10 Major Mistakes WWE Has Made In 2016 (So Far)
The short list… because life is too short for the long one.
Whatever else it might be, WWE is the biggest and most ubiquitous wrestling promotion in the world, with the most impressive production values the business has ever seen, a phenomenally talented roster of performers and fingers in every pie the entertainment industry has to offer, from the blueberry tart of movies to the apple crumble of music and more besides.
So, once again it’s a terrible shame that it’s the dodgy writing, the glaring errors, and just plain bloody awful decisions that keeps us in material for articles like this. Despite all the brilliant, inspirational, joyful things about pro wrestling - the aspects of the sport that made us fall in love with it in the first place - there’s a reason why every year we end up publishing gently mocking diatribes of disapproval instead.
These days, we’re so used to the WWE spoiling sure things, botching booking, fouling feuds, and generally wasting the best years of the in-ring careers of some of the greatest wrestlers in the industry… well, that we don’t even get angry about it any more. The missed opportunities, the blown angles - it’s all par for the course, sadly.
That being the case: halfway through 2016, let’s look at a few examples of what WWE has dropped the ball on so far this year.
Let’s see if we can get it down to a manageable top ten...
10. Bouncing Off The Main Roster
My number one pick exactly one year ago for the potential next big thing in the WWE, Apollo Crews has it all: he’s a big guy with a great look, who could easily pull off the charismatic powerhouse main event babyface character that WWE love so much (see Hogan, Diesel, Sid, Cena, Batista, Lashley, Reigns, etc etc).
More than that, though, the former Uhaa Nation isn’t just a quality all-round athlete, he is athletic. He’s got a jaw-dropping vertical leap - his finishing combo used to be a gorilla press drop followed by a standing moonsault followed by a standing shooting star, for God’s sake.
Alongside all his other unteachable upsides, he can talk, he has an effortless, natural charisma and, best of all, he comes across as genuinely likeable, which means that once he gets over, he could make it to that elite upper echelon of babyface stars.
Everything was set to prove me right… except it wasn’t. Creed’s eight-month tenure on NXT television was weirdly unexceptional. Cast as a blue chipper babyface, supremely talented to the point of overconfidence, he was never positioned in a storyline or angle that advanced that one-note characterisation.
On this year's post-WrestleMania RAW, Apollo Crews found himself promoted to the main roster. However, just as in NXT, nothing’s really changed in the ten weeks since then. Crews briefly feuded with the Social Outcasts stable, and then coasted along with meaningless wins against job guys like Stardust and the Ascension.
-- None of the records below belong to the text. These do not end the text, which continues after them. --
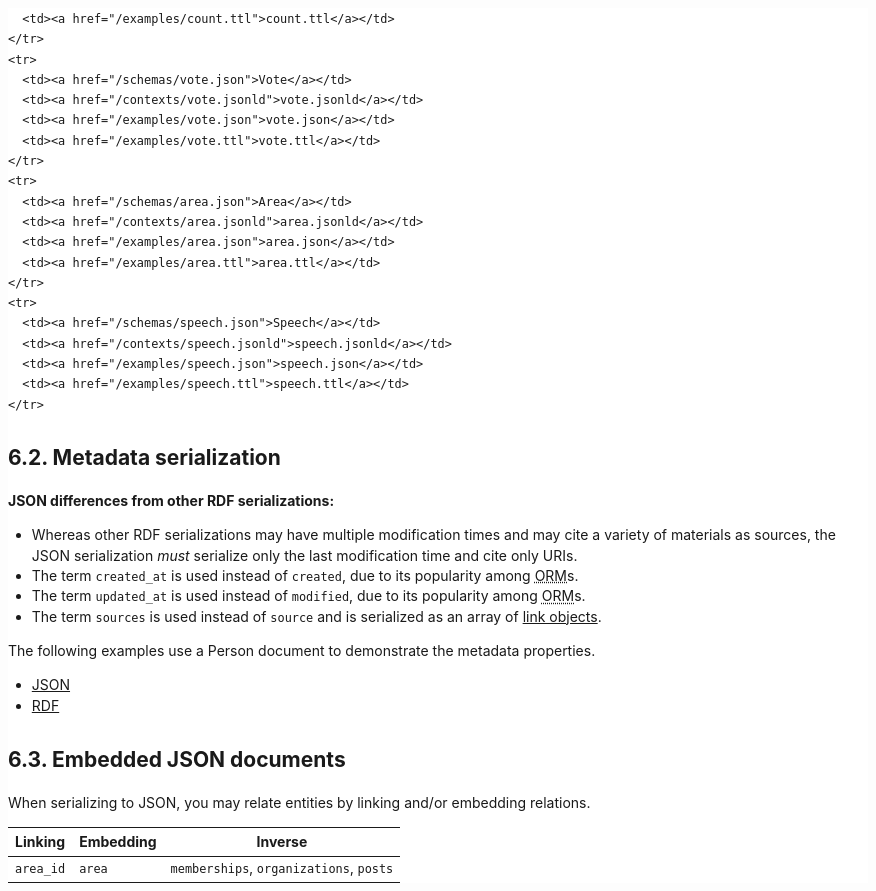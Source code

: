       <td><a href="/examples/count.ttl">count.ttl</a></td>
    </tr>
    <tr>
      <td><a href="/schemas/vote.json">Vote</a></td>
      <td><a href="/contexts/vote.jsonld">vote.jsonld</a></td>
      <td><a href="/examples/vote.json">vote.json</a></td>
      <td><a href="/examples/vote.ttl">vote.ttl</a></td>
    </tr>
    <tr>
      <td><a href="/schemas/area.json">Area</a></td>
      <td><a href="/contexts/area.jsonld">area.jsonld</a></td>
      <td><a href="/examples/area.json">area.json</a></td>
      <td><a href="/examples/area.ttl">area.ttl</a></td>
    </tr>
    <tr>
      <td><a href="/schemas/speech.json">Speech</a></td>
      <td><a href="/contexts/speech.jsonld">speech.jsonld</a></td>
      <td><a href="/examples/speech.json">speech.json</a></td>
      <td><a href="/examples/speech.ttl">speech.ttl</a></td>
    </tr>
  </tbody>
</table>

<h2 id="metadata-properties">6.2. Metadata serialization</h2>

**JSON differences from other RDF serializations:**

* Whereas other RDF serializations may have multiple modification times and may cite a variety of materials as sources, the JSON serialization <em class="rfc2119">must</em> serialize only the last modification time and cite only URIs.
* The term `created_at` is used instead of `created`, due to its popularity among <abbr title="object-relational mapper">ORM</abbr>s.
* The term `updated_at` is used instead of `modified`, due to its popularity among <abbr title="object-relational mapper">ORM</abbr>s.
* The term `sources` is used instead of `source` and is serialized as an array of [link objects](#link).

The following examples use a Person document to demonstrate the metadata properties.

<ul class="nav nav-tabs no-js">
  <li class="active"><a href="#metadata-json">JSON</a></li>
  <li><a href="#metadata-rdf">RDF</a></li>
</ul>

<div class="tab-content no-js">
  <div class="tab-pane active" id="metadata-json" data-url="/examples/metadata.json"></div>
  <div class="tab-pane" id="metadata-rdf" data-url="/examples/metadata.ttl"></div>
</div>

<h2 id="embedded-json-documents">6.3. Embedded JSON documents</h2>

When serializing to JSON, you may relate entities by linking and/or embedding relations.

<table>
  <thead>
    <tr>
      <th>Linking</th>
      <th>Embedding</th>
      <th>Inverse</th>
    </tr>
  </thead>
  <tbody>
    <tr>
      <td><code>area_id</code></td>
      <td><code>area</code></td>
      <td><code>memberships</code>, <code>organizations</code>, <code>posts</code></td>
    </tr>
    <tr>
In May, his only real showing on RAW was in a loss to Chris Jericho in a Money In The Bank qualifying match. Since then, he’s been entered into a feud with Sheamus, one of the few talents on the roster in more of a holding pattern than Crews himself.
Apollo Crews is the kind of one-man opportunity that doesn’t come around very often, and he ticks all of WWE’s boxes for the kind of performer they’re normally desperate to find and push hard.
However, the more Crews is booked in meaningless action on nothing shows, the more the crowd will believe he belongs in that placeholder role.